Dataset records:
• • • • •

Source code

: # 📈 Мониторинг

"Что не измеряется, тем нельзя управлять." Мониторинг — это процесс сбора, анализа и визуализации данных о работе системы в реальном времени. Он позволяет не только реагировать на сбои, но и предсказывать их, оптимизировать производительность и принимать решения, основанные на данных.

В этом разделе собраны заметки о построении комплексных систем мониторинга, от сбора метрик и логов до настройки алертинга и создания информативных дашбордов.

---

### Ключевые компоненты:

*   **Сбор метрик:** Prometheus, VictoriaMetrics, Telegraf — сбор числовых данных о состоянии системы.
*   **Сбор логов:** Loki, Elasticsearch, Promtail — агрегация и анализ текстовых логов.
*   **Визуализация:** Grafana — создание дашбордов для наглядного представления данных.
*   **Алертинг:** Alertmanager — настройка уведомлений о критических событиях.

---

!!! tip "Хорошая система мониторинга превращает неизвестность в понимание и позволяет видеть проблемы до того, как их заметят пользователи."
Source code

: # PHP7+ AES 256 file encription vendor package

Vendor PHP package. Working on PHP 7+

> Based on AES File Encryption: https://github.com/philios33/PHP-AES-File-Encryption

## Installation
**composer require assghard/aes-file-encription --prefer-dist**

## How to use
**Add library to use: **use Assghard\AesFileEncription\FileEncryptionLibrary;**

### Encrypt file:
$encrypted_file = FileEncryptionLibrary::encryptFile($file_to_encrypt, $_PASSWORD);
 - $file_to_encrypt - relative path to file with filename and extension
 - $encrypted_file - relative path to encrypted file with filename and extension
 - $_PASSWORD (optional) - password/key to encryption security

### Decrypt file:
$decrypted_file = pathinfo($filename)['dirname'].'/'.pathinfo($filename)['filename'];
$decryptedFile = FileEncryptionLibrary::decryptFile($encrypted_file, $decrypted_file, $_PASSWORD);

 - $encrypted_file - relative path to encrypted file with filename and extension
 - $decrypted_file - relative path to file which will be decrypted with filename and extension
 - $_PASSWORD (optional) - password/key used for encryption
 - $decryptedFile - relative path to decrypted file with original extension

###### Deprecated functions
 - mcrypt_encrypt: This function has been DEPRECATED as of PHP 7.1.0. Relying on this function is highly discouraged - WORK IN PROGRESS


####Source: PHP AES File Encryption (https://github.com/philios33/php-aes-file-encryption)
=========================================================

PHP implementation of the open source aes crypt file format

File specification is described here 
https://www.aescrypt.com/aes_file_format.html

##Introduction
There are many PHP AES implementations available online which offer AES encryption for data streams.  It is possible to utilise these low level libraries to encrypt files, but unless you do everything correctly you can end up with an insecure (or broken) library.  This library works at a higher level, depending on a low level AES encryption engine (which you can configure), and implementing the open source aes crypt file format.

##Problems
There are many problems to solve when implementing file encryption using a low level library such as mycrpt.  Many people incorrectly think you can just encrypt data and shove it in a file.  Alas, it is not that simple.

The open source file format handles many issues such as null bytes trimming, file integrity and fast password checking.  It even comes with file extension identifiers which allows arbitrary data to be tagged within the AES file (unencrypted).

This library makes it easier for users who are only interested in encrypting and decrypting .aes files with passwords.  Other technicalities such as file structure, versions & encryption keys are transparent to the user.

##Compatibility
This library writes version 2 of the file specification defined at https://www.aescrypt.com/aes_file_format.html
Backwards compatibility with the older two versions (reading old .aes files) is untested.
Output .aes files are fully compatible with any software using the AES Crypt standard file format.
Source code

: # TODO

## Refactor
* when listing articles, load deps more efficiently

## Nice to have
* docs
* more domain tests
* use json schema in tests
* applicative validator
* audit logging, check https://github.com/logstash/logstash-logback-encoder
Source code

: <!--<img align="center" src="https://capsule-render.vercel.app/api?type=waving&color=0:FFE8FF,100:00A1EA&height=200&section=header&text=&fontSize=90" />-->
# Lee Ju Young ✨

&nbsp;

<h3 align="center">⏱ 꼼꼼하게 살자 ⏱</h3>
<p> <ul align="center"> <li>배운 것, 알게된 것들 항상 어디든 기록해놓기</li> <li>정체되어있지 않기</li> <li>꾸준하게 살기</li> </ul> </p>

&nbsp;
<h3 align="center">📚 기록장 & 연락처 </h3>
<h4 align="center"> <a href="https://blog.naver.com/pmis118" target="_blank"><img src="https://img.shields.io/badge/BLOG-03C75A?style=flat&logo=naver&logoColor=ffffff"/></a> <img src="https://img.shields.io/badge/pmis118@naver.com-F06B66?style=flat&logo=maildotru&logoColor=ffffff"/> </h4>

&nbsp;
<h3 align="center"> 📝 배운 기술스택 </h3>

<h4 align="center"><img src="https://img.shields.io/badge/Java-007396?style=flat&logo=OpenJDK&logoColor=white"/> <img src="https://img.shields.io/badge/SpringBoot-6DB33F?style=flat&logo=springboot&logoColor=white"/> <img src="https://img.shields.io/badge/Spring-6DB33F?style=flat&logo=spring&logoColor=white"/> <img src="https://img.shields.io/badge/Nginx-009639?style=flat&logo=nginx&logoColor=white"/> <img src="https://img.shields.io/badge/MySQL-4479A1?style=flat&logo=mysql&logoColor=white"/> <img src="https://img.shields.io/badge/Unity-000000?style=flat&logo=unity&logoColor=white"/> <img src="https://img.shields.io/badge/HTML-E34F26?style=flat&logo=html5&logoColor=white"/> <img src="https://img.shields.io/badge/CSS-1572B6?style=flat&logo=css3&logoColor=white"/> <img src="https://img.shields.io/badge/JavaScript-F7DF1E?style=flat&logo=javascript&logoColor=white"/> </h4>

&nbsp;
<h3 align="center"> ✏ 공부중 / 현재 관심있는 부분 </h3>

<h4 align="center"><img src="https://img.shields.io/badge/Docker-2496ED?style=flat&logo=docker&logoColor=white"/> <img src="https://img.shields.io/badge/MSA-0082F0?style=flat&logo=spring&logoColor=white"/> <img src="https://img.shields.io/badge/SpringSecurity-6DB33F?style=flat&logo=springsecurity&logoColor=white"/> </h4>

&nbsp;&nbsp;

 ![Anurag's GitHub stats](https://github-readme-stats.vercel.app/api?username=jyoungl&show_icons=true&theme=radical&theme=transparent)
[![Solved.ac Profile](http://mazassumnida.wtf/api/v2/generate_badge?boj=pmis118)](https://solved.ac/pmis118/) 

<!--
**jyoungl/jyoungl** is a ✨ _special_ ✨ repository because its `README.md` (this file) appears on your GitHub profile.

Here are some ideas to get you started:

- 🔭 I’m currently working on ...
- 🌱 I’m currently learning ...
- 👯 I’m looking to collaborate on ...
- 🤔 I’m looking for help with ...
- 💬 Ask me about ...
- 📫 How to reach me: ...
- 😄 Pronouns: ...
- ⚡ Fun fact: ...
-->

• • • • •

## Exercise brief
In the records above, some lines may contain the word "currently"; copy every one of them.

## Response below
- 🔭 I’m currently working on ...
- 🌱 I’m currently learning ...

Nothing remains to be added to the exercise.